Sentenza 26 agosto 2003
Massime • 1
La richiesta del lavoratore illegittimamente licenziato di ottenere, in luogo della reintegrazione nel posto di lavoro, l'indennità prevista dall'art. 18, quinto comma, legge n. 300 del 1970, costituisce esercizio di un diritto derivante dall'illegittimità del licenziamento, riconosciuto al lavoratore secondo lo schema dell'obbligazione con facoltà alternativa "ex parte creditoris"; pertanto, l'obbligo di reintegrazione nel posto di lavoro facente carico al datore di lavoro si estingue soltanto con il pagamento della indennità sostitutiva della reintegrazione, per la quale abbia optato il lavoratore, non già con la semplice dichiarazione da questi resa di scegliere detta indennità in luogo della reintegrazione e, conseguentemente, il risarcimento del danno, il cui diritto è dalla legge fatto salvo anche nel caso di opzione per la succitata l'indennità, va commisurato alle retribuzioni che sarebbero maturate fino al giorno del pagamento dell'indennità sostitutiva e non fino alla data in cui il lavoratore ha operato la scelta.
Commentari • 2
- 1. INDENNITÀ SOSTITUTIVA: L'opzione per le quindici mensilità nasce con l'ordine di reintegrazione senza alcuna rilevanza della temporanea ripresa della prestazione in…Maurizio Tarantino · https://www.studiocataldi.it/ · 30 settembre 2013
Di Maurizio Tarantino.
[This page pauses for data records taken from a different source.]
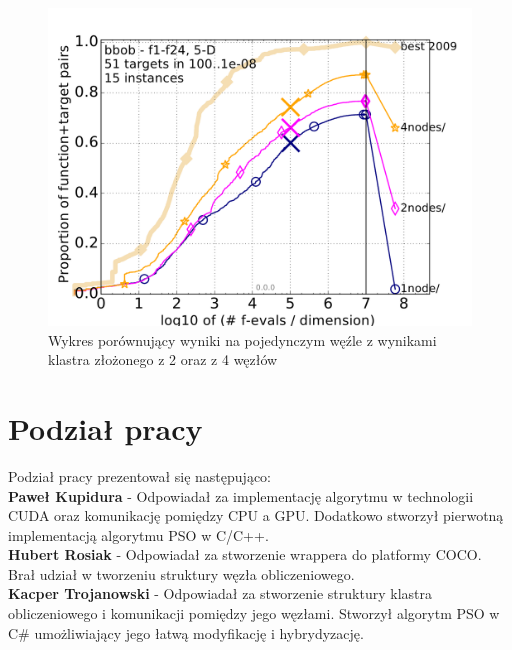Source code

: \documentclass[12pt, twoside, openany, abstract=on]{report}
\theoremstyle{definition}
\begin{document}

\begin{figure}[H]
    \includegraphics[scale=1]{charts/124compare_5D.pdf} \par
 \caption{Wykres porównujący wyniki na pojedynczym węźle z wynikami klastra złożonego z 2 oraz z 4 węzłów}
\end{figure}



\chapter{Podział pracy}
Podział pracy prezentował się następująco:\\

\textbf{Paweł Kupidura} - Odpowiadał za implementację algorytmu w technologii CUDA oraz komunikację pomiędzy CPU a GPU. Dodatkowo stworzył pierwotną implementacją algorytmu PSO w C/C++.\\

\textbf{Hubert Rosiak} - Odpowiadał za stworzenie wrappera do platformy COCO. Brał udział w tworzeniu struktury węzła obliczeniowego.\\

\textbf{Kacper Trojanowski} - Odpowiadał za stworzenie struktury klastra obliczeniowego i komunikacji pomiędzy jego węzłami. Stworzył algorytm PSO w C\# umożliwiający jego łatwą modyfikację i hybrydyzację.

\end{document}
Cassazione Civile Sez. Lavoro n. 21452 del 19 settembre 2013 L'art. 18 della L. 300/1970, nell'attuale terzo comma, (già quinto comma nel testo ante riforma "Fornero", applicabile alla fattispecie ratione temporis) consente al lavoratore di richiedere al datore di lavoro, in sostituzione della reintegrazione, un'indennità pari a quindici mensilità dell'ultima retribuzione globale di fatto, entro il termine di trenta giorni dalla comunicazione del deposito dalla sentenza o, se anteriore, dall'invito del datore a tornare in servizio. Il rapporto in esame tra obbligazione di reintegrazione e obbligazione di pagamento dell'indennità sostitutiva non è regolato dallo …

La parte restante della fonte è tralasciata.